• [TASK TO COMPLETE] Please copy, exactly as written, the span from the first line below to the line that contains "This is a document", including both, and skip the pictures.

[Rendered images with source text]

- - - - -

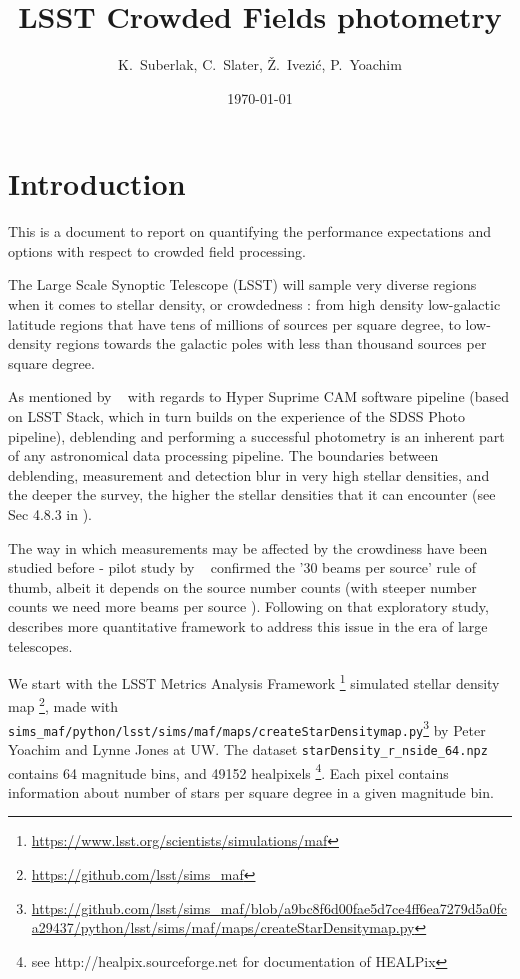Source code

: \documentclass[DM,lsstdraft,toc,usenatbib]{lsstdoc}
\title[Crowded fields ]{LSST  Crowded Fields photometry}
\author{
K.~Suberlak, C.~Slater,
\v{Z}.~Ivezi\'c, P.~Yoachim}
\date{\today}
\begin{document}
\maketitle

\section{Introduction}

This is a document to report on quantifying the performance expectations and options with respect to crowded field processing.

The Large Scale Synoptic Telescope (LSST) will sample very diverse regions when it comes to stellar density, or crowdedness : from high density low-galactic latitude regions that have tens of millions of sources per square degree, to low-density regions towards the galactic poles with less than thousand sources per square degree. 

As mentioned by ~\cite{bosch2017} with regards to Hyper Suprime CAM software pipeline (based on LSST Stack, which in turn builds on the experience of the SDSS  Photo pipeline), deblending and performing a successful photometry is an inherent part of any astronomical data processing pipeline. The boundaries between deblending, measurement and detection blur in very high stellar densities, and the deeper the survey, the higher the stellar densities that it can encounter (see Sec 4.8.3 in \cite{bosch2017}). 

The way in which measurements may be affected by the crowdiness have been studied before - pilot study by ~\citep{hogg2001} confirmed the '30 beams per source' rule of thumb, albeit it depends on the source number counts (with steeper number counts we need more beams per source ). Following on that exploratory study,  ~\cite{olsen2003} describes more quantitative framework to address this issue in the era of large telescopes. 

We start with the LSST  Metrics Analysis Framework \footnote{\url{https://www.lsst.org/scientists/simulations/maf}} simulated stellar density map \footnote{\url{https://github.com/lsst/sims_maf}}, made with \verb|sims_maf/python/lsst/sims/maf/maps/createStarDensitymap.py|\footnote{\url{https://github.com/lsst/sims_maf/blob/a9bc8f6d00fae5d7ce4ff6ea7279d5a0fca29437/python/lsst/sims/maf/maps/createStarDensitymap.py}} by Peter Yoachim and Lynne Jones at UW. The dataset \verb|starDensity_r_nside_64.npz| contains 64 magnitude bins, and 49152  healpixels \footnote{see http://healpix.sourceforge.net for documentation of HEALPix}. Each pixel contains information about number of stars per square degree in a given magnitude bin.  
\end{document}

- - - - -

• [ANSWER]
Source code

: \documentclass[DM,lsstdraft,toc,usenatbib]{lsstdoc}
\title[Crowded fields ]{LSST  Crowded Fields photometry}
\author{
K.~Suberlak, C.~Slater,
\v{Z}.~Ivezi\'c, P.~Yoachim}
\date{\today}
\begin{document}
\maketitle

\section{Introduction}

This is a document to report on quantifying the performance expectations and options with respect to crowded field processing.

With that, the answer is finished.